Operation "Checkmate": How Hackers Lost $500 Million Overnight
The intelligence agencies of five countries joined forces against the successors of a legendary criminal syndicate.
The intelligence agencies of five countries joined forces against the successors of a legendary criminal syndicate.
Law enforcement authorities have conducted an international operation to dismantle the digital infrastructure of one of the most active ransomware projects of the past decade — BlackSuit. This cybercriminal group was behind hundreds of attacks on government institutions, corporations, and other organizations worldwide. Their sites on the dark web — including leak sites and negotiation portals — have now been replaced with official seizure banners.
According to the U.S. Department of Justice, the operation was codenamed Operation Checkmate and was authorized by a court. The primary work was carried out by the Homeland Security Investigations unit with participation from the U.S. Secret Service, the UK’s National Crime Agency, the Frankfurt Prosecutor’s Office, Germany’s Federal Criminal Police, and the Netherlands National Police. Cybersecurity company Bitdefender was also involved, although details of their role have not yet been disclosed.
BlackSuit originated as Quantum in January 2022 and had ties from the beginning to the infamous ransomware syndicate Conti. Soon after launching, they abandoned third-party encryptors and created their own — Zeon. In September of the same year, the project was renamed to Royal, and following an attack on the city of Dallas in 2023, it rebranded again as BlackSuit, accompanied by the introduction of a new encryptor.
U.S. agencies had already reported in 2023 that Royal and BlackSuit used the same tactics, tools, and even similar encryption commands — including the use of system utilities (LOLbins), remote monitoring and management tools (RMMs), and identical ransom note styles. This continuity allowed analysts to definitively link the two names to the same criminal network. According to estimates from the FBI and the U.S. Cybersecurity and Infrastructure Security Agency, since September 2022, over 350 organizations have been attacked by Royal and BlackSuit, with total ransom demands exceeding $500 million.
However, the story doesn't end there. Researchers from Cisco Talos have reported that the group is likely preparing for another rebrand. The new suspected alias is Chaos. Confidence in this assessment is rated as "moderate," but is supported by matching attack tactics, ransom note structure, and encryption techniques.

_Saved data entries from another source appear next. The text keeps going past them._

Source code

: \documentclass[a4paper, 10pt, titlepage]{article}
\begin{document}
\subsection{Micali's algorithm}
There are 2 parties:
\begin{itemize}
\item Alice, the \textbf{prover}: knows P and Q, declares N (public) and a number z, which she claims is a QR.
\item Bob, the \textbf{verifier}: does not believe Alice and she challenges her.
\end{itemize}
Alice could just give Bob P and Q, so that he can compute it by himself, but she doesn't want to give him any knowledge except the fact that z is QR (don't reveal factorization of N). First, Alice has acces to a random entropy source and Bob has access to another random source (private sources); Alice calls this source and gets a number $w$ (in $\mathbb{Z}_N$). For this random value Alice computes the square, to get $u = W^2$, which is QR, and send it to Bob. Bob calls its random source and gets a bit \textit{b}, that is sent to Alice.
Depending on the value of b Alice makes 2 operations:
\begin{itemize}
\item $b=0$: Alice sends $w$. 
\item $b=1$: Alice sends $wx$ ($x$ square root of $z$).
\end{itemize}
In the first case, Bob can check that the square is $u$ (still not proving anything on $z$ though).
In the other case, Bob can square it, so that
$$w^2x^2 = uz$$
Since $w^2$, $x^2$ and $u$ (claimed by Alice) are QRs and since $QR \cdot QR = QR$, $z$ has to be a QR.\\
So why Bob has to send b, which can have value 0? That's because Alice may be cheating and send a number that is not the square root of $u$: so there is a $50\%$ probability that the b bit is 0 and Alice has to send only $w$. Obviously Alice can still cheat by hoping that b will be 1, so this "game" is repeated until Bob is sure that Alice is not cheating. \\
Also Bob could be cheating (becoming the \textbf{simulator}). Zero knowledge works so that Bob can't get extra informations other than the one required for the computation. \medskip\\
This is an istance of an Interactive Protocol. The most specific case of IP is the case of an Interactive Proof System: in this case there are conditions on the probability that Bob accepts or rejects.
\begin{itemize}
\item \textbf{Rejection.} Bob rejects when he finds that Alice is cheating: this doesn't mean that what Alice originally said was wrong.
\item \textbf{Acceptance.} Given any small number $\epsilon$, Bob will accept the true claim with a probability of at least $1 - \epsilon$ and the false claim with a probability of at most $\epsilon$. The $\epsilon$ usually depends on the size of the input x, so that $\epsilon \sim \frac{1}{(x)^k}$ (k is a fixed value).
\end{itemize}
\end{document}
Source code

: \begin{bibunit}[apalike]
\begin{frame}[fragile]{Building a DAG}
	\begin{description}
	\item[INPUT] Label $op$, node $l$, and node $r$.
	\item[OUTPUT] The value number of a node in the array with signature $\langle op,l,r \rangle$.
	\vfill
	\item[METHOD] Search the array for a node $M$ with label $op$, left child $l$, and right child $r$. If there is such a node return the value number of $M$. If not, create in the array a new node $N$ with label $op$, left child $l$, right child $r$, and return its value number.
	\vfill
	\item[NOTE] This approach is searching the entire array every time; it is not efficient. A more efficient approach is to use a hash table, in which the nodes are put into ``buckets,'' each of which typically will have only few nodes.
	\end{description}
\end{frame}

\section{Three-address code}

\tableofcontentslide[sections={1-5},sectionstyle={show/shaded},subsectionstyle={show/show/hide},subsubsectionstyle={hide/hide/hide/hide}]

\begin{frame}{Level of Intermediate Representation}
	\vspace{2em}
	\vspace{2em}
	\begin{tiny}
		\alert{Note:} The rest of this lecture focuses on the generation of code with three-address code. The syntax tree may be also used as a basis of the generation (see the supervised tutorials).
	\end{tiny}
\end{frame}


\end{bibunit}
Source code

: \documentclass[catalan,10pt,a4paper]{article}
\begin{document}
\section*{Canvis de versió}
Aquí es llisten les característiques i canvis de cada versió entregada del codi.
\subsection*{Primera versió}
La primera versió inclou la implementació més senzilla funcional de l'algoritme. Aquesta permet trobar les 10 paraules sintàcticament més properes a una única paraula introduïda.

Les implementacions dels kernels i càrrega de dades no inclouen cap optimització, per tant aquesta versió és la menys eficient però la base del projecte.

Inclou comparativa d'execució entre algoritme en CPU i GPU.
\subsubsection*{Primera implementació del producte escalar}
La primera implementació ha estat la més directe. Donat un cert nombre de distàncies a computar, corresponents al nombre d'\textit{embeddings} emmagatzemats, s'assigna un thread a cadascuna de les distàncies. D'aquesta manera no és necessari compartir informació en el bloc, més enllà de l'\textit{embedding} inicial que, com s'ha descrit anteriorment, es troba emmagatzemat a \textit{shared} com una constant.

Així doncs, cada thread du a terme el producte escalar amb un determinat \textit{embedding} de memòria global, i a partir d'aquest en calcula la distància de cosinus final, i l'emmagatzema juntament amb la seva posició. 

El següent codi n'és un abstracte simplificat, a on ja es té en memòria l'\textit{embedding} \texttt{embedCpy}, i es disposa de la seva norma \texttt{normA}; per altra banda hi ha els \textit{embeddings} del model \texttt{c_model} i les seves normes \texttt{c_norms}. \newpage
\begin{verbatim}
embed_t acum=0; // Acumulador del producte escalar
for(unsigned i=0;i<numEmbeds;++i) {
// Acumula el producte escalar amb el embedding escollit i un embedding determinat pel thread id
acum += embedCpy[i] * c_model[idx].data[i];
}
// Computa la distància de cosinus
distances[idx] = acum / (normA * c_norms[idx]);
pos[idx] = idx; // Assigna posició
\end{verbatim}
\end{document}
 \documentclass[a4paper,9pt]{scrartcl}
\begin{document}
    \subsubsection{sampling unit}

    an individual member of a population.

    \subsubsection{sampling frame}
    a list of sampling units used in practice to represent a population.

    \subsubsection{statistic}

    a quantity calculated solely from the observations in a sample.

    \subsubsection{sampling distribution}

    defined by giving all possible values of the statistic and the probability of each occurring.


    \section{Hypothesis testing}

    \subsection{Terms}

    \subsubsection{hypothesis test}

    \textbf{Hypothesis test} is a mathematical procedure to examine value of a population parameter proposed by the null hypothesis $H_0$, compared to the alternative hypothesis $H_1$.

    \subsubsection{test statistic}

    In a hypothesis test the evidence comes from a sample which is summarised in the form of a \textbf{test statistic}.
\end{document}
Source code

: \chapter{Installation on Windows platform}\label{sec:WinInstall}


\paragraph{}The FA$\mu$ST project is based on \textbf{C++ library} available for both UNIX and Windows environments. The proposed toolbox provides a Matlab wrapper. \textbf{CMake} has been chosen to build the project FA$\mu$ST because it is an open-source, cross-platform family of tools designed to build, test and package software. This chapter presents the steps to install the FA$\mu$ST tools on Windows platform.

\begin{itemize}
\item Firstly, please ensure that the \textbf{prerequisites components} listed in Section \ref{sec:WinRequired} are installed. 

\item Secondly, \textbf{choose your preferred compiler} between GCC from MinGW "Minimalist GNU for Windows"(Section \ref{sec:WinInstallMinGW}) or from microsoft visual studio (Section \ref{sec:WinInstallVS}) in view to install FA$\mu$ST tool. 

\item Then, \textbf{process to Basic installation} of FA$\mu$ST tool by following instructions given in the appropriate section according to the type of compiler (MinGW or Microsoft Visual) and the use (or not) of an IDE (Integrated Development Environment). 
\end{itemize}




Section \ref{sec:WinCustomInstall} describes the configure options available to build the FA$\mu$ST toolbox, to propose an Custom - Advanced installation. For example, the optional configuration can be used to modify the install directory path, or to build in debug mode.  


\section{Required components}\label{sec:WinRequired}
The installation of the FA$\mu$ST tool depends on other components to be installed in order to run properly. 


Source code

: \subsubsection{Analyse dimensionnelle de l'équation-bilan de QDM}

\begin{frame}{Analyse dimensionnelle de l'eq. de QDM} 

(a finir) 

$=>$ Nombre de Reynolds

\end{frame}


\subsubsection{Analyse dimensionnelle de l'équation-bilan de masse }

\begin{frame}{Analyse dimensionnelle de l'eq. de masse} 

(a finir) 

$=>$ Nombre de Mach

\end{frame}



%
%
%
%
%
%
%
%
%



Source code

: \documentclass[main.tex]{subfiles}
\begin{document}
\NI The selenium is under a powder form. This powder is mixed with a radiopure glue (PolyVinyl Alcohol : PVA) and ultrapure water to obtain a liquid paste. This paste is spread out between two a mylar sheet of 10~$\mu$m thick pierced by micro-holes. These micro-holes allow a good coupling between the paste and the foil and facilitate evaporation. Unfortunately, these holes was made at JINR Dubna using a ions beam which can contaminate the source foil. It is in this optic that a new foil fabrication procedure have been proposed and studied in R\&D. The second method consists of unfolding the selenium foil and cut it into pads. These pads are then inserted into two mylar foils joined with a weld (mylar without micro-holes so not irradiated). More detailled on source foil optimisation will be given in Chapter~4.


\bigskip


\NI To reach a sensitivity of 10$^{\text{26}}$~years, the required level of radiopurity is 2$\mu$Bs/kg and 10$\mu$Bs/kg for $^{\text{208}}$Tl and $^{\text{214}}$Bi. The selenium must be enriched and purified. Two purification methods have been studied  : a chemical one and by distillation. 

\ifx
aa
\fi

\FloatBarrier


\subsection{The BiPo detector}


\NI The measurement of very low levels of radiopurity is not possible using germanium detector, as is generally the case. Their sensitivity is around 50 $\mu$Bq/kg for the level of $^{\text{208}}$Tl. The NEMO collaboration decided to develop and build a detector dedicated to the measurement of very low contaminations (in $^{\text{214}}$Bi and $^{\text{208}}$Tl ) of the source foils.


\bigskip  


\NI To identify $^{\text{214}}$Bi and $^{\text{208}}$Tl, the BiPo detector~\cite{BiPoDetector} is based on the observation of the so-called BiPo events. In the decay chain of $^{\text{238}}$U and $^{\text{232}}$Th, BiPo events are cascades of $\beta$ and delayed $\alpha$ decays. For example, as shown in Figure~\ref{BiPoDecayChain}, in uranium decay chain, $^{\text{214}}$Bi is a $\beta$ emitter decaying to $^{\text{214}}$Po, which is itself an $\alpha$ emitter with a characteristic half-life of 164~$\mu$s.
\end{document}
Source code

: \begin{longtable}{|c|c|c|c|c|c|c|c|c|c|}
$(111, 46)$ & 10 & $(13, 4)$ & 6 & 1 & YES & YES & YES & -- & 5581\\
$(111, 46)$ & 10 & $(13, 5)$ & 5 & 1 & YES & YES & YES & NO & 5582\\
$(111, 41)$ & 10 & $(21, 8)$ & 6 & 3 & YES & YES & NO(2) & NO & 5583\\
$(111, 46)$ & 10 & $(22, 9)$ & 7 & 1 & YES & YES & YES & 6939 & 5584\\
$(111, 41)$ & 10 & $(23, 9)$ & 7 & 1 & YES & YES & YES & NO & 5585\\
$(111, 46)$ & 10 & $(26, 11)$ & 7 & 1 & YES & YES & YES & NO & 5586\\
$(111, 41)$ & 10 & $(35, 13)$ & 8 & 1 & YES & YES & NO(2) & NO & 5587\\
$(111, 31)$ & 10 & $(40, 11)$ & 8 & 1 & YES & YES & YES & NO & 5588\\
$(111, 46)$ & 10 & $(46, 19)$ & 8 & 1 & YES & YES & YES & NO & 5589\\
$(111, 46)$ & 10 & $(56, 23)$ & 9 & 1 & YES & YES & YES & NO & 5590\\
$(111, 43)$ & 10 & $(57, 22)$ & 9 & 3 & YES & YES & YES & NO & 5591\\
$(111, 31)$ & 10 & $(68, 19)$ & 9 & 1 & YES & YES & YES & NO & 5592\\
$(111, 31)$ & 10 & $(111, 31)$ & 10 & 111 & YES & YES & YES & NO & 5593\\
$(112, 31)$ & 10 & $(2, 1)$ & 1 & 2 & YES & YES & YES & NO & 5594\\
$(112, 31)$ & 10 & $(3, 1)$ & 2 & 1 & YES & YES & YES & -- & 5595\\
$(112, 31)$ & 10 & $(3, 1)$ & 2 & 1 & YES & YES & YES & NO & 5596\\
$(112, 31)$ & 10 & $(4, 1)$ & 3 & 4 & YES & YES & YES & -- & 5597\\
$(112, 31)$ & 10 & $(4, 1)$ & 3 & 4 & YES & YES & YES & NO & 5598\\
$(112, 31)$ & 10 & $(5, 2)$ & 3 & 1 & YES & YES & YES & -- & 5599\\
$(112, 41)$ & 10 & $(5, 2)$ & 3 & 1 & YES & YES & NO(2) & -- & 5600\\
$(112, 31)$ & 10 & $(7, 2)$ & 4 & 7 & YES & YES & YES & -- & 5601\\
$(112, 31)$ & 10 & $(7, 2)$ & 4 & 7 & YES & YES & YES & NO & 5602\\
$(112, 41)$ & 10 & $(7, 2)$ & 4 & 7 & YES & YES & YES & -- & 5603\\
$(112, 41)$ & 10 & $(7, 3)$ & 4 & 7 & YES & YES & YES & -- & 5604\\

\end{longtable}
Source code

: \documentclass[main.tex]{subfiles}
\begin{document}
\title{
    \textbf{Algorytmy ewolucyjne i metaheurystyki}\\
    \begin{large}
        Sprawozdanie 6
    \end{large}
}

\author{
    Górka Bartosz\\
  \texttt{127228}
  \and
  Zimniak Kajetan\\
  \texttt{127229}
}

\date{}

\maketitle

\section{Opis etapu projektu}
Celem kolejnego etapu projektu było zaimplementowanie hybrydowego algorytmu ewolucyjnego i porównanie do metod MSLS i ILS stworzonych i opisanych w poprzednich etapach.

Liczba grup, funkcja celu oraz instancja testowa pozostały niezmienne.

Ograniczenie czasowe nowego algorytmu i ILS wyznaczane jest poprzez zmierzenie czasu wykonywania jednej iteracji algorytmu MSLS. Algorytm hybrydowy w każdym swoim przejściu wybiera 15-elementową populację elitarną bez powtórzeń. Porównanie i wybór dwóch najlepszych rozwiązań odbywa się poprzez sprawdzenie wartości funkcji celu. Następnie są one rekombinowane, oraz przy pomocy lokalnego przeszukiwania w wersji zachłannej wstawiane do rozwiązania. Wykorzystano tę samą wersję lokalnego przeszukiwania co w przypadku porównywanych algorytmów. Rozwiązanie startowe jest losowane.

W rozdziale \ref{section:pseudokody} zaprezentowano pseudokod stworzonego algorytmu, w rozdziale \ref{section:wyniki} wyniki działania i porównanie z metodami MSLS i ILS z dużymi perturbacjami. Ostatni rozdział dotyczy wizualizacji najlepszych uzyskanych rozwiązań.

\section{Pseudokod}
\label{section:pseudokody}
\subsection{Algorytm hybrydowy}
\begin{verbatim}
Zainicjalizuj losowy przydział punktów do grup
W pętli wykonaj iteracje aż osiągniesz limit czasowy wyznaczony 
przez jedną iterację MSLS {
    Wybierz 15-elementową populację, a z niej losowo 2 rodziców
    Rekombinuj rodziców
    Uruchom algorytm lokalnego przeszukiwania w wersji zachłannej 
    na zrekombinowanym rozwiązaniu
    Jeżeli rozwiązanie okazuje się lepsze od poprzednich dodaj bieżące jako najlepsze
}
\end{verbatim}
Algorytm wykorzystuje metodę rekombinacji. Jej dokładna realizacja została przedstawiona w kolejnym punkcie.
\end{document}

Shifting identities, changing toolsets, and using so-called “threat personalization” has long been part of the ransomware playbook — helping attackers evade detection, maintain anonymity, and increase the perceived value of stolen data. Despite high-profile takedowns, the criminal networks behind these operations rarely disappear entirely — they simply reemerge under new names and continue targeting victims.
In this ongoing evolution, the fight against ransomware becomes a war of attrition, where each temporary win is only a delay before the next assault. Operation Checkmate delivered a major blow to BlackSuit, but as long as these groups have funding, access to developers, and infrastructure, they will continue to find new ways to exploit digital extortion.